Northern blotting - gel preparation and treatment(Northern杂交-凝胶制备及处理)

RNA is separated under denaturing conditions; the principal systems currently in use are the glyoxal/dimethylsulphoxide and the formaldehyde/formamide procedures. This protocol restricts itself to the latter. Successful Northern analysis depends on the quality of the reagents used as well as having pure un-degraded RNA samples.

Avoid any contamination with RNases, use sterile disposable plastics wherever possible. Glassware may be treated by baking at 180°C overnight or incubating in 0.2%(v/v) diethylpyrocarbonate (DEPC) followed by autoclaving or baking. Some plastics are also suitable for DEPC treatment.

Formaldehyde/formamide protocol

1)Prepare the MOPS/formaldehyde gel as follows: Preheat 17.5ml of formaldehyde and 30ml 10x MOPS buffer at 55°C.Dissolve 3 - 4.5g of agarose in 250ml of nuclease free water.Cool to 55°C. Add the 10x MOPS buffer and formaldehyde.Cast the gel in an appropriate enclosure and allow the gel to set.

2)Prepare the RNA sample(s), using the table below:

Place the sample(s) at 55°C for 15 minutes to denature. After denaturation add 3ml of 10x nucleic acid dye loading buffer. Mix and load onto the agarose gel.

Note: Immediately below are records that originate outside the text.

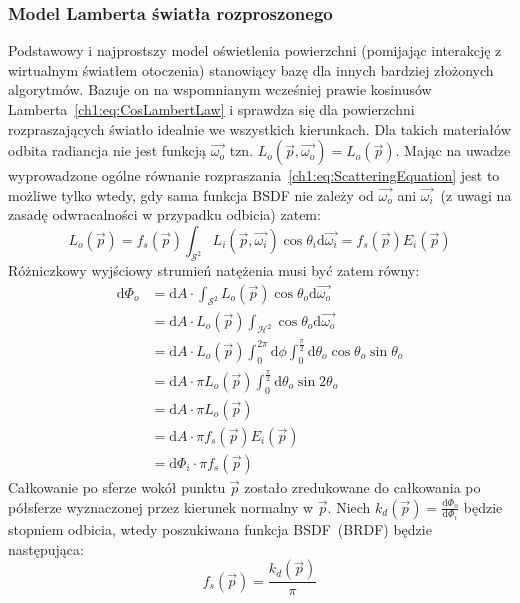 \subsubsection{Model Lamberta światła rozproszonego}
Podstawowy i najprostszy model oświetlenia powierzchni (pomijając interakcję z wirtualnym światłem otoczenia) stanowiący bazę dla innych bardziej złożonych algorytmów. Bazuje on na wspomnianym wcześniej prawie kosinusów Lamberta~\eqref{ch1:eq:CosLambertLaw} i sprawdza się dla powierzchni rozpraszających światło idealnie we wszystkich kierunkach. Dla takich materiałów odbita radiancja nie jest funkcją $\vec{\omega_o}$ tzn. $L_o(\vec{p}, \vec{\omega_o}) = L_o(\vec{p})$. Mając na uwadze wyprowadzone ogólne równanie rozpraszania~\eqref{ch1:eq:ScatteringEquation} jest to możliwe tylko wtedy, gdy sama funkcja BSDF nie zależy od $\vec{\omega_o}$ ani $\vec{\omega_i}$~(z uwagi na zasadę odwracalności w przypadku odbicia) zatem:
\begin{equation}
L_o(\vec{p}) = f_s(\vec{p})\int_{\mathcal{S}^2}L_i(\vec{p}, \vec{\omega_i})\cos\theta_i\mathrm{d}\vec{\omega_i}= f_s(\vec{p})E_i(\vec{p})
\end{equation}
Różniczkowy wyjściowy strumień natężenia musi być zatem równy:
\begin{align}
\mathrm{d}\Phi_o &= \mathrm{d}A\cdot\int_{\mathcal{S}^2}L_o(\vec{p})\cos\theta_o\mathrm{d}\vec{\omega_o}\nonumber\\
&= \mathrm{d}A\cdot L_o(\vec{p})\int_{\mathcal{H}^2}\cos\theta_o\mathrm{d}\vec{\omega_o}\nonumber\\
&= \mathrm{d}A\cdot L_o(\vec{p})\int_0^{2\pi}\mathrm{d}\phi\int_0^{\frac{\pi}{2}}\mathrm{d}\theta_o\cos\theta_o\sin\theta_o\nonumber\\
&= \mathrm{d}A\cdot\pi L_o(\vec{p})\int_0^{\frac{\pi}{2}}\mathrm{d}\theta_o\sin 2\theta_o \nonumber\\
&= \mathrm{d}A\cdot\pi L_o(\vec{p})\nonumber\\
&= \mathrm{d}A\cdot\pi f_s(\vec{p})E_i(\vec{p})\nonumber\\
&= \mathrm{d}\Phi_i\cdot\pi f_s(\vec{p})
\end{align}
Całkowanie po sferze wokół punktu $\vec{p}$ zostało zredukowane do całkowania po półsferze wyznaczonej przez kierunek normalny w $\vec{p}$. Niech $k_d(\vec{p}) = \frac{\mathrm{d}\Phi_o}{\mathrm{d}\Phi_i}$ będzie stopniem odbicia, wtedy poszukiwana funkcja BSDF~(BRDF) będzie następująca:
\begin{equation}
f_s(\vec{p}) = \frac{k_d(\vec{p})}{\pi}
\label{ch1:eq:LambertBRDF}
\end{equation}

3)Separate the RNA samples using lx MOPS buffer as the electrophoresis buffer.

4)Following electrophoresis, if appropriate, visualize the RNA within the gel with UV light and photograph.

5)Place the gel in a suitable tray or dish and cover with distilled water. Incubate the gel with gentle agitation for 15 minutes.

6)Discard the water and replace with sterile 10x SSC. Agitate for 15 minutes. Repeat this step once more.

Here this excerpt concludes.